**DATASET RECORDS**
○ ○ ○ ○ ○ ○ ○
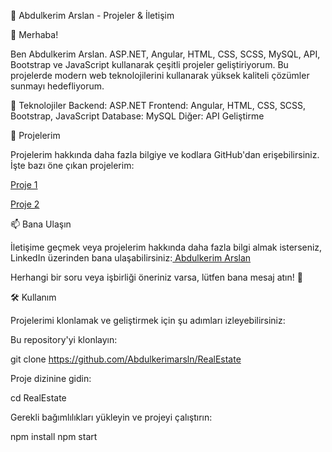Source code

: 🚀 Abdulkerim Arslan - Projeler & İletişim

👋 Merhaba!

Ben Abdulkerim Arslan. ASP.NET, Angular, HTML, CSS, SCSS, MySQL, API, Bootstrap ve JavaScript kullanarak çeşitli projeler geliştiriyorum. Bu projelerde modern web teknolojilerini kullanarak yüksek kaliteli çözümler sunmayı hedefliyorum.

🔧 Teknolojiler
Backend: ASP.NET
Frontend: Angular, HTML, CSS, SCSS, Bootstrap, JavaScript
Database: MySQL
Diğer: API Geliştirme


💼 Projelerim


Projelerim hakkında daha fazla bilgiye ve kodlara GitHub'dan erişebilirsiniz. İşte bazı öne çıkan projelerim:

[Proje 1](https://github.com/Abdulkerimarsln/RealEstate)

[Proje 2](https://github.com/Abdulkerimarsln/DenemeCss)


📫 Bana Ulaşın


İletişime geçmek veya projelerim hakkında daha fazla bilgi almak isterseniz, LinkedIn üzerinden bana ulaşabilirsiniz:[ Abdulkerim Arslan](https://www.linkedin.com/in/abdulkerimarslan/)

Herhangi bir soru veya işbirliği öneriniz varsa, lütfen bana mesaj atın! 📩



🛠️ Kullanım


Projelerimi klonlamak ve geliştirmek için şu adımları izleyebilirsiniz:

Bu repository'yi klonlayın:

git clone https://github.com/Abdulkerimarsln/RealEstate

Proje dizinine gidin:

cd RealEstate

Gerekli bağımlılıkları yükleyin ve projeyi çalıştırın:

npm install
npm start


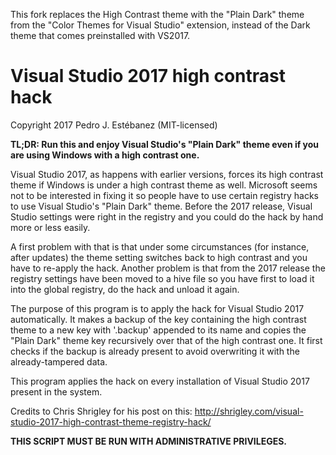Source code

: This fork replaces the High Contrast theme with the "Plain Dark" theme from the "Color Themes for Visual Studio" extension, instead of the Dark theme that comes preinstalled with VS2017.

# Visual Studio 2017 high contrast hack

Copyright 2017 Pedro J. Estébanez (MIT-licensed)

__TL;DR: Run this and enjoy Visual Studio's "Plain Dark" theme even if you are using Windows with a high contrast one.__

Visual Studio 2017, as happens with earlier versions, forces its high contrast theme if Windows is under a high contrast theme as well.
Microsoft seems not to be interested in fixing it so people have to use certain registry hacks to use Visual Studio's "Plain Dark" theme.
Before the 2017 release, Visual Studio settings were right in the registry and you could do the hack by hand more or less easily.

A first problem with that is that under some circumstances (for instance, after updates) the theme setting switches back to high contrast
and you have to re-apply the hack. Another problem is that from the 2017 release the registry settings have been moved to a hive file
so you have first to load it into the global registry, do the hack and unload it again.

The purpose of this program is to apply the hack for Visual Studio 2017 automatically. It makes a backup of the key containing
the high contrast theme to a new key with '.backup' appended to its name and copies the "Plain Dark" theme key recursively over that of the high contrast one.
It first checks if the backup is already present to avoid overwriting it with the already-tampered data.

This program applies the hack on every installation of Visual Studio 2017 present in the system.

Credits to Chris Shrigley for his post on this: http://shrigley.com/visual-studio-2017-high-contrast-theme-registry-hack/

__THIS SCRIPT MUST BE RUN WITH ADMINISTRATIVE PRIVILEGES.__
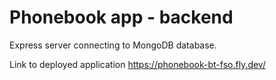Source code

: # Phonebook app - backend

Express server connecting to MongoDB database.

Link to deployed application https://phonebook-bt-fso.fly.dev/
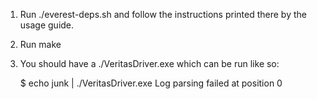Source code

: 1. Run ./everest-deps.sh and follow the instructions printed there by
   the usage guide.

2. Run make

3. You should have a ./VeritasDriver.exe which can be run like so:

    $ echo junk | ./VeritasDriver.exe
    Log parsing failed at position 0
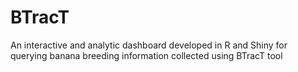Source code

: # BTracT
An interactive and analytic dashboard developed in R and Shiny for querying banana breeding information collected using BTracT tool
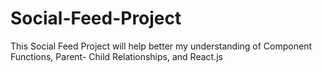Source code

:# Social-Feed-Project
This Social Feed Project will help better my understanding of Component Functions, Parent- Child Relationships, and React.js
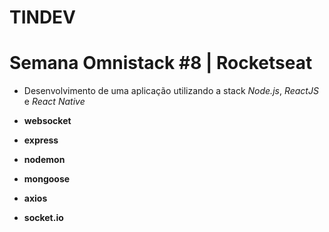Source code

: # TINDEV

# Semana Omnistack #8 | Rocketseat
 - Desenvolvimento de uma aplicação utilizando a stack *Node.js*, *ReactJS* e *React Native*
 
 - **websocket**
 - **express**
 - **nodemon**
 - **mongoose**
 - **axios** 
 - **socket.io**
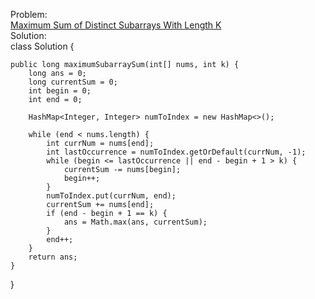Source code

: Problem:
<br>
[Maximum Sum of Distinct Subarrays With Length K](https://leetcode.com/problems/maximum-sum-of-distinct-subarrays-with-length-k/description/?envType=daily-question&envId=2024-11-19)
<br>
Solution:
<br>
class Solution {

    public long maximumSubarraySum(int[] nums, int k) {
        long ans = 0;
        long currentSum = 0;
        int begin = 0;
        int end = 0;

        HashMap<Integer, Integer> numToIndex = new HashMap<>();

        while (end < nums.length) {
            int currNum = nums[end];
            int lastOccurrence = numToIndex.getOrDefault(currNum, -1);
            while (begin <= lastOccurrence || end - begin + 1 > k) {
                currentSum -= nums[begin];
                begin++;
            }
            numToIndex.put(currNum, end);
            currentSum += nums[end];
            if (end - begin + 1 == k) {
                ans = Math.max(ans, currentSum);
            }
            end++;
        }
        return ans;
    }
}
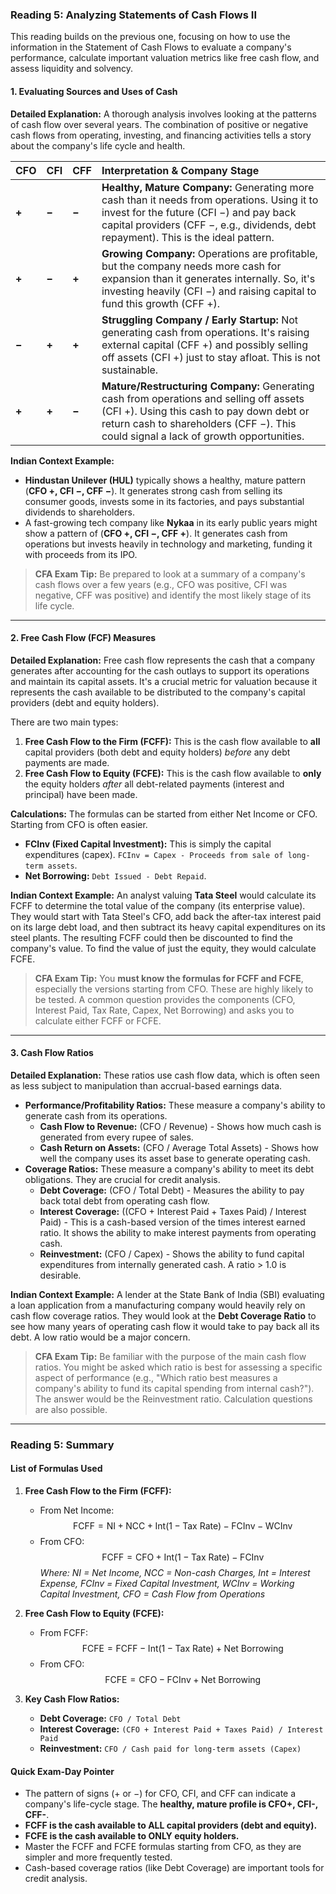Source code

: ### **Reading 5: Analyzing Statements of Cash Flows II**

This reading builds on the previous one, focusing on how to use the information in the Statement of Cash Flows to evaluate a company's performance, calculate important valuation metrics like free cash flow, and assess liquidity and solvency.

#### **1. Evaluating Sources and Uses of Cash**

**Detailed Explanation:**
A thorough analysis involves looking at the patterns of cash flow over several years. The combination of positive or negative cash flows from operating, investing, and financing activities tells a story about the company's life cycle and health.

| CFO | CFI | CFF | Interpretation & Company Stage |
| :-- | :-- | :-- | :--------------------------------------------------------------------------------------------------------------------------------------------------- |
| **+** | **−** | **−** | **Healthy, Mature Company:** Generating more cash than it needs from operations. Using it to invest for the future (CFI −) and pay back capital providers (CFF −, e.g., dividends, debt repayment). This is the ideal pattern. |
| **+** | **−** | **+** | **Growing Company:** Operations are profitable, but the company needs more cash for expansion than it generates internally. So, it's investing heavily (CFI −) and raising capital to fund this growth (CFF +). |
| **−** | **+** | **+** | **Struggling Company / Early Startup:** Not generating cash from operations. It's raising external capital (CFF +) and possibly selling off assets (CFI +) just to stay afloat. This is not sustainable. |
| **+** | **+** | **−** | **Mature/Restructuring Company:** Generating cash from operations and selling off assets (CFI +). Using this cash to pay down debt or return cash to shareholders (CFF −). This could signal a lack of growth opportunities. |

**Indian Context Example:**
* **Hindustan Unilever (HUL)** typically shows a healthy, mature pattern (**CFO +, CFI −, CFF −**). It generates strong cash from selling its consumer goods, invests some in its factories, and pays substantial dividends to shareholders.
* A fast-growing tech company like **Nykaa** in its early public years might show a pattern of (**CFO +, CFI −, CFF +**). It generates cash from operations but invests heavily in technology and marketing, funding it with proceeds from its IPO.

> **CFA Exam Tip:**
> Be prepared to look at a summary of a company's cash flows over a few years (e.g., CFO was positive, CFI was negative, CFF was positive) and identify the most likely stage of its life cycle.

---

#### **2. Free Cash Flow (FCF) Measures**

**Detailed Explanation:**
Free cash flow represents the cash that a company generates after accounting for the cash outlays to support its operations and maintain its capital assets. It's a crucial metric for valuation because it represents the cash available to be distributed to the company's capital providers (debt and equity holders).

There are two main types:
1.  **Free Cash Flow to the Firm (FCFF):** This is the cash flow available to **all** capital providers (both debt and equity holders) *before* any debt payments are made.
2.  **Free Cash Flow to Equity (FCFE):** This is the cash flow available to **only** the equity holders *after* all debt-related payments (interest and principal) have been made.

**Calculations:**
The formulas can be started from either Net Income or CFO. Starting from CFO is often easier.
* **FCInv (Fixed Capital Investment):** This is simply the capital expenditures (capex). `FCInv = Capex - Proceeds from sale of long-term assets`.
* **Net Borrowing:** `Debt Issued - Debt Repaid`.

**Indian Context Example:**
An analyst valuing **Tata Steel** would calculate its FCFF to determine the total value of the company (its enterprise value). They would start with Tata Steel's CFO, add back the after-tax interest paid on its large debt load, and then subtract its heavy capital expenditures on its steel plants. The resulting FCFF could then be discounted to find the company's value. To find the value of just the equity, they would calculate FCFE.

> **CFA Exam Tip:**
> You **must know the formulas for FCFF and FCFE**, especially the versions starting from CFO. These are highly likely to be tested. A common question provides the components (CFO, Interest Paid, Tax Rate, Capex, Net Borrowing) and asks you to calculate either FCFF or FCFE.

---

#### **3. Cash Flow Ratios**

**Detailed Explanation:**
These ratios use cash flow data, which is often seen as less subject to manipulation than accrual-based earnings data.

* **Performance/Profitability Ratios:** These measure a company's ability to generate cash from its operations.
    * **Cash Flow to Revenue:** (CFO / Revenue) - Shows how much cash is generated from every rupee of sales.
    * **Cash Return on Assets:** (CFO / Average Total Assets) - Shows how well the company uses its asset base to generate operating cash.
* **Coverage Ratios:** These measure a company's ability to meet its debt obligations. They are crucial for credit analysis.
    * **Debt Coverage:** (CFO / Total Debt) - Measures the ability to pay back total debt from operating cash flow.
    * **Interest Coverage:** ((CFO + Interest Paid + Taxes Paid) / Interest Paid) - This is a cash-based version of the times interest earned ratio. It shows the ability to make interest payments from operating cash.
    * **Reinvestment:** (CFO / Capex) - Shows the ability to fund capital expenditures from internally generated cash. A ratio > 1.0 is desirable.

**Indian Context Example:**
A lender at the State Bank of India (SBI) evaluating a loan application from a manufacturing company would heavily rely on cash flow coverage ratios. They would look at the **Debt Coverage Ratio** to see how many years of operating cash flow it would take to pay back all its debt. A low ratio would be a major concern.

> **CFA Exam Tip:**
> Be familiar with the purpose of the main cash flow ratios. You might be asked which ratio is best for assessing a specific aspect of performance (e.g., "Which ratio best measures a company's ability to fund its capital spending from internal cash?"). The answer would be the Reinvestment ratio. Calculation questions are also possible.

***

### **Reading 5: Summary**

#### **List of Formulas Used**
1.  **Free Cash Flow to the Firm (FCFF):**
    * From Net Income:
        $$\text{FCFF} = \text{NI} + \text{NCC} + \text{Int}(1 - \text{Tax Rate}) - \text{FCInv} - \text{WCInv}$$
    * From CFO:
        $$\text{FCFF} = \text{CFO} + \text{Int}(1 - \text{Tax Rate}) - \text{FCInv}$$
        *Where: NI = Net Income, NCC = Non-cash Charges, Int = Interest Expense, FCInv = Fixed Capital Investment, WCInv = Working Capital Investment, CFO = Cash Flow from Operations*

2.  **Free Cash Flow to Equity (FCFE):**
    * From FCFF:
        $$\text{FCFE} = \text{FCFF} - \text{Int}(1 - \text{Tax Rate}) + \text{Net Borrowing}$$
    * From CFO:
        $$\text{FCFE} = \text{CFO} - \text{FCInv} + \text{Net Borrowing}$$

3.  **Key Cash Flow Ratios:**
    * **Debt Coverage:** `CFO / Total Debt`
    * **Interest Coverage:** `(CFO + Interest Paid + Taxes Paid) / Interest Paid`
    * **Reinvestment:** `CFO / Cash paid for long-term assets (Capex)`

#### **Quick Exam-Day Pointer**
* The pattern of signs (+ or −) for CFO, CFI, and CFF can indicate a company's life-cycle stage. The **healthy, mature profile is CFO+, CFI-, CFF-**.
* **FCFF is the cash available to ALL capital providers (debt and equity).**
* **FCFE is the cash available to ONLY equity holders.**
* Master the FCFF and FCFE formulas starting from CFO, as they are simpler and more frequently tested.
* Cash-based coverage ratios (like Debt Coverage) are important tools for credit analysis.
○ ○ ○ ○ ○ ○ ○
**PROBLEM DESCRIPTION**
Report only a number: how many lines in the material above contain the string "program".

**REPLY**
2